4. Network security maintenance and server performance management
Maintenance
Hardware firmware, operating systems, email server, and associated software and services should be checked for security patches and signature/rules and have new ones applied on a yearly cycle at the least for currency, if not quarterly.
Server performance
Regularly monitor connection limits and overall load balancing, including memory, NIC bandwidth, and CPU utilization. If the number of connections, number of simultaneous connections, and maximum connection rate are set high, consider reducing the number to help improve server performance. Remember, you don’t need to allow the number of connections as a large ISP. The only legitimate senders that will use these will use them to send email marketing and newsletters.
In summary
Information security assures that you have the proper security management structure, policies, and best practices in place, and maintaining a set of “better” best practices, sets the vision for future upgrades.

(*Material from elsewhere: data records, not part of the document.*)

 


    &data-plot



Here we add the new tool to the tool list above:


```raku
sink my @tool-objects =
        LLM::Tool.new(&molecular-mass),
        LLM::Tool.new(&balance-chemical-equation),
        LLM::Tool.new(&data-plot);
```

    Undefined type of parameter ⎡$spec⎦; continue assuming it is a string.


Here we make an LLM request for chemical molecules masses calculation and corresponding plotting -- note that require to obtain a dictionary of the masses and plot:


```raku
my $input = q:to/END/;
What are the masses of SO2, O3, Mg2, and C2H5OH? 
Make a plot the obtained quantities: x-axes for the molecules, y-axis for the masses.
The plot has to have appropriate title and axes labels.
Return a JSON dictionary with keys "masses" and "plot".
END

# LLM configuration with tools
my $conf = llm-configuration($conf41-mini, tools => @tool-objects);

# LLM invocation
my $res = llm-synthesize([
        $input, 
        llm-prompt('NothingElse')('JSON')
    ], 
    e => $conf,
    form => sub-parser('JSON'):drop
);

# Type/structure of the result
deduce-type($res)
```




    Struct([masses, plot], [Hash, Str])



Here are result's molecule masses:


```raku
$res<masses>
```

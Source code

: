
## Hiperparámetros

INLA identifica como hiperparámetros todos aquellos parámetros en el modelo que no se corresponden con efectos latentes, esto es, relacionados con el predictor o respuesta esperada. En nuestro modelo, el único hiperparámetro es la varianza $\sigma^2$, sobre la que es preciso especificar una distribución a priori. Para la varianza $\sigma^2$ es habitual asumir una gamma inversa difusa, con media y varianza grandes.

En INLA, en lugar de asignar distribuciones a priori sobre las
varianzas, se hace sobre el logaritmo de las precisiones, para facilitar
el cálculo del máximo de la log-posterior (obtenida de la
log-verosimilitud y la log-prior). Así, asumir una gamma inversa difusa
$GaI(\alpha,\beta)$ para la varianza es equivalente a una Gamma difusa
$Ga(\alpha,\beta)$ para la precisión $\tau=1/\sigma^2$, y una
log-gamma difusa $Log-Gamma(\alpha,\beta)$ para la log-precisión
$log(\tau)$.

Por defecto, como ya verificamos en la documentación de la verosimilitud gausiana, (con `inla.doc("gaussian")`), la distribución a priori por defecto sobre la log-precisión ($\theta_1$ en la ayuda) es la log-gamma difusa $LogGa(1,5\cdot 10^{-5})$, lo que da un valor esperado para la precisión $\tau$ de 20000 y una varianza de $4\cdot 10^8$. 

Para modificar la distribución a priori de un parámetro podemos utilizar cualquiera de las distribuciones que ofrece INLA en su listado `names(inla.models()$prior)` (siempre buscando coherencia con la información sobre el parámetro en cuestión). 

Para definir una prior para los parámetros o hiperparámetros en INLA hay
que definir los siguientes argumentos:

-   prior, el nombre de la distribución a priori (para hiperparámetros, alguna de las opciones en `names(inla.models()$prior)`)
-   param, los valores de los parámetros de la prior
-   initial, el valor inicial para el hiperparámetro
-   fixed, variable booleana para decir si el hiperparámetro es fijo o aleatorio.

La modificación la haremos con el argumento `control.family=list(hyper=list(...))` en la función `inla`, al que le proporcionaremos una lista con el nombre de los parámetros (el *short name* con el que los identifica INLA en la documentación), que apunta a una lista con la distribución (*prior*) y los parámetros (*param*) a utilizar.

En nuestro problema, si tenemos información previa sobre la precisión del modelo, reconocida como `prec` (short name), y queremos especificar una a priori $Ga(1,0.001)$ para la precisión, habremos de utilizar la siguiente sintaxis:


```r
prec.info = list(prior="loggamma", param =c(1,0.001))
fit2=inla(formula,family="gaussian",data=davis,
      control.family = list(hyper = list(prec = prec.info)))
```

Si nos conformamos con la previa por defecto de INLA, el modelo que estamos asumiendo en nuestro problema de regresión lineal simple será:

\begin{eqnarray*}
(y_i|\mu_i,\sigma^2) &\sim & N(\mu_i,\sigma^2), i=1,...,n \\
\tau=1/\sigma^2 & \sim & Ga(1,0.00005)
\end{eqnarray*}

Network security will make sure the server is optimized and since no one solution will catch everything, applies a multi-layered approach. Including Abusix Mail Intelligence in two of your message filtering layers (during the connection session and in content filtering) will catch in excess of 99% of the incoming spam messages. This will leave your filters with more machine overhead, to keep your email protected.
Cybersecurity will continually monitor, since email is the primary attack vector for spam, phishing, and ransomware attacks, you always need to assume you are next.
Additionally, your cybersecurity team will be your lead for employee cybersecurity training, since they are both monitoring industry trends and seeing the attempted attacks on your network. Enabling your human security layer is one of your best sensors to see what is getting through your network security layer and applying more network security for reject, drop, and filtering decisions.
Lastly, maintain and upgrade your network security posture continually, because the cybercriminals shape shift, so you need to be continually upping your game, in response too.